> [REQUIRED ACTION] If a line of the data contains the word "myqcloud", it is counted; report how many such lines there are and nothing else.

(EXERCISE DATA)

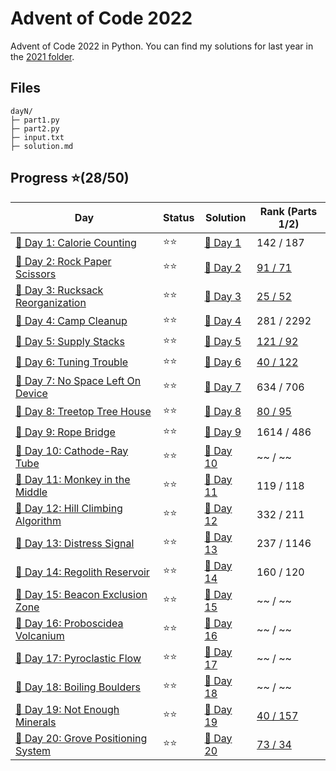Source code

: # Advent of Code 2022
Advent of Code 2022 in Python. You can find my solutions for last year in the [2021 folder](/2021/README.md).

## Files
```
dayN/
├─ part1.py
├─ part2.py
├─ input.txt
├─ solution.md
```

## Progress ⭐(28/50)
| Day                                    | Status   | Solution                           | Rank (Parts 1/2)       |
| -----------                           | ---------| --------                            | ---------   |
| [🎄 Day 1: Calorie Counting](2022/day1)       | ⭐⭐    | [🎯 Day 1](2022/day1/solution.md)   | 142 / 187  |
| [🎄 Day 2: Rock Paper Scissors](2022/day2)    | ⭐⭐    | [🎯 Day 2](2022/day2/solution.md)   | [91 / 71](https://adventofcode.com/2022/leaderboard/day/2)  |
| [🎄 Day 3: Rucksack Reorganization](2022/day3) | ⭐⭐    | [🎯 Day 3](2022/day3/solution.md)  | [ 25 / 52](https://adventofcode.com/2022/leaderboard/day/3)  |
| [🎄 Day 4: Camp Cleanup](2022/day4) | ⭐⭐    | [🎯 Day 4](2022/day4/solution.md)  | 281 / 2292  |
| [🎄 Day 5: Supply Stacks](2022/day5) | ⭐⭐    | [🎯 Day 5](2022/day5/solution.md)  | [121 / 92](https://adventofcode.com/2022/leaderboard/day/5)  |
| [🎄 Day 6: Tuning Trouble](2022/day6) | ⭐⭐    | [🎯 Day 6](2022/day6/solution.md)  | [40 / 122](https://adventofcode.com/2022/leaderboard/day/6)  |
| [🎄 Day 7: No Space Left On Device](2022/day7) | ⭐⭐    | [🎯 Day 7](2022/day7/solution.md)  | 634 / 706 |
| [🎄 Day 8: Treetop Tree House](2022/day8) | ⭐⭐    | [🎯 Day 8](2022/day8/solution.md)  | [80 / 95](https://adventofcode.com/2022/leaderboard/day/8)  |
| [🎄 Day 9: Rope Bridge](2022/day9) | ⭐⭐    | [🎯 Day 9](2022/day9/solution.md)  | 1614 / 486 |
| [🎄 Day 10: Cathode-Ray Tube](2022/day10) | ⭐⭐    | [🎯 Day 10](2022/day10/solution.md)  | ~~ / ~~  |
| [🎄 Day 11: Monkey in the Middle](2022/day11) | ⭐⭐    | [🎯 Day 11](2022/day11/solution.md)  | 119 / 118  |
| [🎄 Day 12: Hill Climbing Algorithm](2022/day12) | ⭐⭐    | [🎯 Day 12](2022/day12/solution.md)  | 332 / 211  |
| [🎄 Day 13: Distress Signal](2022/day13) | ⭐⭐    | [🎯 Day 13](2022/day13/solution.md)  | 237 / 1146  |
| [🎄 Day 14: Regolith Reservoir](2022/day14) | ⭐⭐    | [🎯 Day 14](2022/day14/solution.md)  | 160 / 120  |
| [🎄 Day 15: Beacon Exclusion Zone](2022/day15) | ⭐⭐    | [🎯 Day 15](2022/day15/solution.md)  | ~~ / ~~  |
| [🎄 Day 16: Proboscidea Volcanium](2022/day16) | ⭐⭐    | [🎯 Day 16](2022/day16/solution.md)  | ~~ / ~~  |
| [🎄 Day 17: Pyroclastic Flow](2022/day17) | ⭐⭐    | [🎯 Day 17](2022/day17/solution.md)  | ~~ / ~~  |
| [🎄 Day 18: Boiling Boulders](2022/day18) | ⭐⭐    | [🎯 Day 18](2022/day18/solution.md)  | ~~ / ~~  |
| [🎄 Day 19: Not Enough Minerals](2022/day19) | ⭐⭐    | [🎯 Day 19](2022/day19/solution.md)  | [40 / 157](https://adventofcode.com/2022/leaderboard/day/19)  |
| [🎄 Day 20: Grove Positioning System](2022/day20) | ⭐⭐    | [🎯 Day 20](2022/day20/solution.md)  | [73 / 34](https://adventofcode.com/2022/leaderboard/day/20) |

(End EXERCISE DATA)
(EXERCISE DATA)

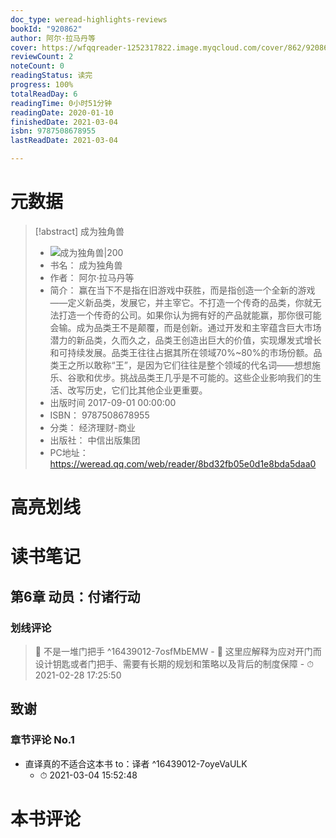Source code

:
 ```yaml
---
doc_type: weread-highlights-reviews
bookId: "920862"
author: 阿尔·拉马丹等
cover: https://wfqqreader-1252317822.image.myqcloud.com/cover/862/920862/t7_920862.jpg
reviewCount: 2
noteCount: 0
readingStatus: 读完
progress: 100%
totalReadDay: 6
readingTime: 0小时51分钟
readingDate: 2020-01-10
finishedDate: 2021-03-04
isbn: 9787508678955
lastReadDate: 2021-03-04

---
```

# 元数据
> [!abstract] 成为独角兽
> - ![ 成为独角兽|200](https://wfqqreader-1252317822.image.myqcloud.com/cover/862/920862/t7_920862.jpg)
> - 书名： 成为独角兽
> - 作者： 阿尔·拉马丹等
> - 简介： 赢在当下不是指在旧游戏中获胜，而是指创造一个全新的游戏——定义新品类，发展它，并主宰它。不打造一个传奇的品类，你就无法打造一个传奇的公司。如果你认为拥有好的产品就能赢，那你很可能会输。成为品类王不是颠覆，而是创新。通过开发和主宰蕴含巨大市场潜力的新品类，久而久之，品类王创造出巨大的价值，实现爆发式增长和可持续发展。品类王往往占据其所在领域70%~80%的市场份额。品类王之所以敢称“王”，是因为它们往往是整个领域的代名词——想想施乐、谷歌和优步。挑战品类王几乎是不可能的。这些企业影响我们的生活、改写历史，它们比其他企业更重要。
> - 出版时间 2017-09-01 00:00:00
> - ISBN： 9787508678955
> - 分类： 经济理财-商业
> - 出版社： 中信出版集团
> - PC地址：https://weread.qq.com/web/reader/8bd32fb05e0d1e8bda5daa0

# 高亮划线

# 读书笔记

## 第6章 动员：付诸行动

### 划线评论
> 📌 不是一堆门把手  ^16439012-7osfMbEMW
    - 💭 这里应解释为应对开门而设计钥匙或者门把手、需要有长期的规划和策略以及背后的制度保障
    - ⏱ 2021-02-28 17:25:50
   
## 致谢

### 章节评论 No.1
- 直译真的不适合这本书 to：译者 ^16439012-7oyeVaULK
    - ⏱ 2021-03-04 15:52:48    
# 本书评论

(End EXERCISE DATA)

> [ANSWER SECTION] 2